Дядю его, Виктора Давыдовича Левина, я знал по работам и немного лично, об отце же слышал редко – Юра и тут сохранял светскую непроницаемость человека со множеством отсеков. Но однажды он нас познакомил.
Придя к Юре в гости, я был представлен скромного вида пожилому человеку:
– Алик, познакомьтесь: мой папа.
Это было неожиданно, но я оказался на высоте и предложенную задачку решил с ходу:
– Здравствуйте, Иосиф Давыдыч!
Задачку, конечно, несложную: его имя крылось в отчестве Юры, а его собственное отчество с большой вероятностью должно было быть то же, что у Юриного дяди. В отличие от Юры и подобно Виктору Давыдовичу, Иосиф Давыдович был небольшого роста и, в отличие от обоих, скорее некрасив. Он вскоре ушел, и я больше никогда его не видел.
С отчеством Юры был связан забавный эпизод.

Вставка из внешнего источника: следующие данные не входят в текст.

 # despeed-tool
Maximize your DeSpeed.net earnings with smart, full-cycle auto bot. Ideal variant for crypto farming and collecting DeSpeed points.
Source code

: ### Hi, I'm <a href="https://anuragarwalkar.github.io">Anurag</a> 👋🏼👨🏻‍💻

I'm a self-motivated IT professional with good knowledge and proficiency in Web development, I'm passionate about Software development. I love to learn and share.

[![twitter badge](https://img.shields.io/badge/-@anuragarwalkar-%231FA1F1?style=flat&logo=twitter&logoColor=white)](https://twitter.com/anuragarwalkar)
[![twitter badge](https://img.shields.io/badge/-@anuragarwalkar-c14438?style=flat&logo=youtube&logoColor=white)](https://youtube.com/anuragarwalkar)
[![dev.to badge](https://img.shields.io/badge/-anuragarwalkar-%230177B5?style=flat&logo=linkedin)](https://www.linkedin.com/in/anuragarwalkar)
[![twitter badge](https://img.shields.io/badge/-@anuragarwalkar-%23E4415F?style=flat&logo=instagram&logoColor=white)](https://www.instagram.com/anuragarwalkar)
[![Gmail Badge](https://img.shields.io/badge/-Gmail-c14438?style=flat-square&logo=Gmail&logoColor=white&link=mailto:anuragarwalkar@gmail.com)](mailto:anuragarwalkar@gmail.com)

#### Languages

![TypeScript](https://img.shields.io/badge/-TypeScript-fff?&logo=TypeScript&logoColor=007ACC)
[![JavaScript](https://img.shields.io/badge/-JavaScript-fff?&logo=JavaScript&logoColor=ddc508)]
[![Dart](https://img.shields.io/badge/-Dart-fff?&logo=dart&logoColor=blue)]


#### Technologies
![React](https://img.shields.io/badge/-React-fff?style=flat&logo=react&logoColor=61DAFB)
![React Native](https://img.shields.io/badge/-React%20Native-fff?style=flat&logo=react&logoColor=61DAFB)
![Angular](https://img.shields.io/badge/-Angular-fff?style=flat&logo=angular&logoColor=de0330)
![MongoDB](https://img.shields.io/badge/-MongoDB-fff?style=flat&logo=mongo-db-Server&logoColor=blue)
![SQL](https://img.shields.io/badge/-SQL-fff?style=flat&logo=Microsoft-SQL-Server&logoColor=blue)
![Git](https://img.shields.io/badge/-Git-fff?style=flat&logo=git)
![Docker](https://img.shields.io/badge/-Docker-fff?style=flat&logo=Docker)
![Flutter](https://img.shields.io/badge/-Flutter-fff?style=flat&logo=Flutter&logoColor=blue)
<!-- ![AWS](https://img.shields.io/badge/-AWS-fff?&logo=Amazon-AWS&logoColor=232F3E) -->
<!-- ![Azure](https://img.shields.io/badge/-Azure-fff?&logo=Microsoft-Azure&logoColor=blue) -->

Как-то в первой половине 1960-х годов, на конференции, проходившей, насколько помню, в Институте иностранных языков, мы сидели рядом в полупустом зале и вполуха слушали очередной провинциальный доклад по стилистике, перебрасываясь время от времени ироническими замечаниями и последними сплетнями. Это не помешало нам расслышать незабываемое: “… и тут мы опираемся на классическую работу Юрия Ивановича Левина по семантике поэтического текста…” Я немедленно его поздравил:
– Да, Юра, если в российской глубинке вы уже “Иванович”, то всё, это настоящая слава, это вы таки да классик, завидую.
Мы посмеялись и потом неоднократно вспоминали эту историю, но задним числом с завистью стоит разобраться.
Утверждать, что я от нее свободен, было бы несерьезно, но можно попытаться уточнить, каким именно ее видам я подвержен. Злые чувства мне не чужды, но это, в первую очередь, обида, ревность, месть, злорадство и только на каком-то десятом месте зависть, причем в доброкачественной форме – так называемая белая, когда восхищаешься соперником и хочешь его переплюнуть, но зла ему отнюдь не желаешь. Черной зависти я за собой не знаю и объясняю это своим нарциссизмом и асоциальностью: что вы там ни говорите, а я сосредоточен на собственных талантах, и до ваших мне дела, в общем-то, нет.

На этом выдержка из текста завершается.